When tourism officials in Charlotte, Lee and Collier counties want to know how much money visitors spend or what mode of transportation travelers use to get to Southwest Florida, they turn to Walter Klages, president and CEO of the Klages Group. Founded in 1979, the Tampa-based firm conducts market research for convention and visitor bureaus, airlines, hotels, museums, colleges, financial institutions and other organizations, providing them with everything from tourism forecasts to data on visitor volume.

Klages has been interested in travel from an early age, founding his own travel agency before he celebrated his 18th birthday.
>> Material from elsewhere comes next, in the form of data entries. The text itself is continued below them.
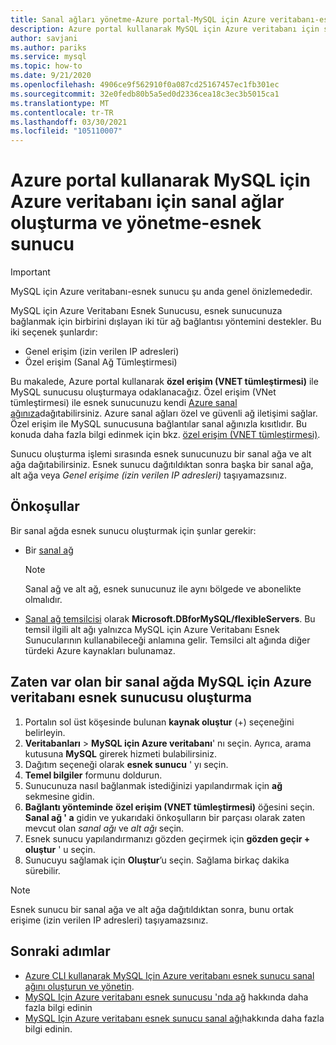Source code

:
 ```yaml
---
title: Sanal ağları yönetme-Azure portal-MySQL için Azure veritabanı-esnek sunucu
description: Azure portal kullanarak MySQL için Azure veritabanı için sanal ağlar oluşturma ve yönetme-esnek sunucu
author: savjani
ms.author: pariks
ms.service: mysql
ms.topic: how-to
ms.date: 9/21/2020
ms.openlocfilehash: 4906ce9f562910f0a087cd25167457ec1fb301ec
ms.sourcegitcommit: 32e0fedb80b5a5ed0d2336cea18c3ec3b5015ca1
ms.translationtype: MT
ms.contentlocale: tr-TR
ms.lasthandoff: 03/30/2021
ms.locfileid: "105110007"
---
```

# <a name="create-and-manage-virtual-networks-for-azure-database-for-mysql---flexible-server-using-the-azure-portal"></a>Azure portal kullanarak MySQL için Azure veritabanı için sanal ağlar oluşturma ve yönetme-esnek sunucu

> [!IMPORTANT]
> MySQL için Azure veritabanı-esnek sunucu şu anda genel önizlemededir.

MySQL için Azure Veritabanı Esnek Sunucusu, esnek sunucunuza bağlanmak için birbirini dışlayan iki tür ağ bağlantısı yöntemini destekler. Bu iki seçenek şunlardır:

- Genel erişim (izin verilen IP adresleri)
- Özel erişim (Sanal Ağ Tümleştirmesi)

Bu makalede, Azure portal kullanarak **özel erişim (VNET tümleştirmesi)** ile MySQL sunucusu oluşturmaya odaklanacağız. Özel erişim (VNet tümleştirmesi) ile esnek sunucunuzu kendi [Azure sanal ağınıza](../../virtual-network/virtual-networks-overview.md)dağıtabilirsiniz. Azure sanal ağları özel ve güvenli ağ iletişimi sağlar. Özel erişim ile MySQL sunucusuna bağlantılar sanal ağınızla kısıtlıdır. Bu konuda daha fazla bilgi edinmek için bkz. [özel erişim (VNET tümleştirmesi)](./concepts-networking.md#private-access-vnet-integration).

Sunucu oluşturma işlemi sırasında esnek sunucunuzu bir sanal ağa ve alt ağa dağıtabilirsiniz. Esnek sunucu dağıtıldıktan sonra başka bir sanal ağa, alt ağa veya *Genel erişime (izin verilen IP adresleri)* taşıyamazsınız.

## <a name="prerequisites"></a>Önkoşullar
Bir sanal ağda esnek sunucu oluşturmak için şunlar gerekir:
- Bir [sanal ağ](../../virtual-network/quick-create-portal.md#create-a-virtual-network)
    > [!Note]
    > Sanal ağ ve alt ağ, esnek sunucunuz ile aynı bölgede ve abonelikte olmalıdır.

-  [Sanal ağ temsilcisi](../../virtual-network/manage-subnet-delegation.md#delegate-a-subnet-to-an-azure-service) olarak **Microsoft.DBforMySQL/flexibleServers**. Bu temsil ilgili alt ağı yalnızca MySQL için Azure Veritabanı Esnek Sunucularının kullanabileceği anlamına gelir. Temsilci alt ağında diğer türdeki Azure kaynakları bulunamaz.

## <a name="create-azure-database-for-mysql-flexible-server-in-an-already-existing-virtual-network"></a>Zaten var olan bir sanal ağda MySQL için Azure veritabanı esnek sunucusu oluşturma

1. Portalın sol üst köşesinde bulunan **kaynak oluştur** (+) seçeneğini belirleyin.
2. **Veritabanları**  >  **MySQL için Azure veritabanı**' nı seçin. Ayrıca, arama kutusuna **MySQL** girerek hizmeti bulabilirsiniz.
3. Dağıtım seçeneği olarak **esnek sunucu** ' yı seçin.
4. **Temel bilgiler** formunu doldurun.
5. Sunucunuza nasıl bağlanmak istediğinizi yapılandırmak için **ağ** sekmesine gidin.
6. **Bağlantı yönteminde** **özel erişim (VNET tümleştirmesi)** öğesini seçin. **Sanal ağ ' a** gidin ve yukarıdaki önkoşulların bir parçası olarak zaten mevcut olan *sanal ağı* ve *alt ağı* seçin.
7. Esnek sunucu yapılandırmanızı gözden geçirmek için **gözden geçir + oluştur** ' u seçin.
8. Sunucuyu sağlamak için **Oluştur**’u seçin. Sağlama birkaç dakika sürebilir.

>[!Note]
> Esnek sunucu bir sanal ağa ve alt ağa dağıtıldıktan sonra, bunu ortak erişime (izin verilen IP adresleri) taşıyamazsınız.

## <a name="next-steps"></a>Sonraki adımlar
- [Azure CLI kullanarak MySQL Için Azure veritabanı esnek sunucu sanal ağını oluşturun ve yönetin](./how-to-manage-virtual-network-cli.md).
- [MySQL Için Azure veritabanı esnek sunucusu 'nda ağ](./concepts-networking.md) hakkında daha fazla bilgi edinin
- [MySQL Için Azure veritabanı esnek sunucu sanal ağı](./concepts-networking.md#private-access-vnet-integration)hakkında daha fazla bilgi edinin.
A former university professor and business and economic consultant, he's constantly visiting domestic and international locales for both business and pleasure, and he draws on his personal experiences when gathering information aimed at helping businesses attract clients and increase profits.

1. Why does tourism interest you?

Travel was always an issue of interest to me. I am curious about people and languages and cultures. So it was just a natural thing for me.

2. What kinds of questions do tourism officials want answered?

Today you just can't afford to waste a single dollar on targets that do not have opportunity.

When I say targets, I'm talking about markets. Opportunity means marketability. The single most important question that everybody is asking about is return on investment. If you cannot begin to isolate targets of opportunity, then this will reflect itself in the return on investment.

3. How do you gather your information?

Every which way you can think. Face-to-face interviews, telephone surveys, Internet surveys, secondary information from other sources like airline information or DOT [Department of Transportation] information, you name it.

4. What's the most difficult thing about conducting market research?

That you have deadlines. When you obtain survey information and you generate all that data, no matter what you do, this is yesterday's information. You have to stay close to the relevance contour, that time in which the information you have gathered is still actionable for tomorrow.

5. What tourism trends are you seeing for Southwest Florida?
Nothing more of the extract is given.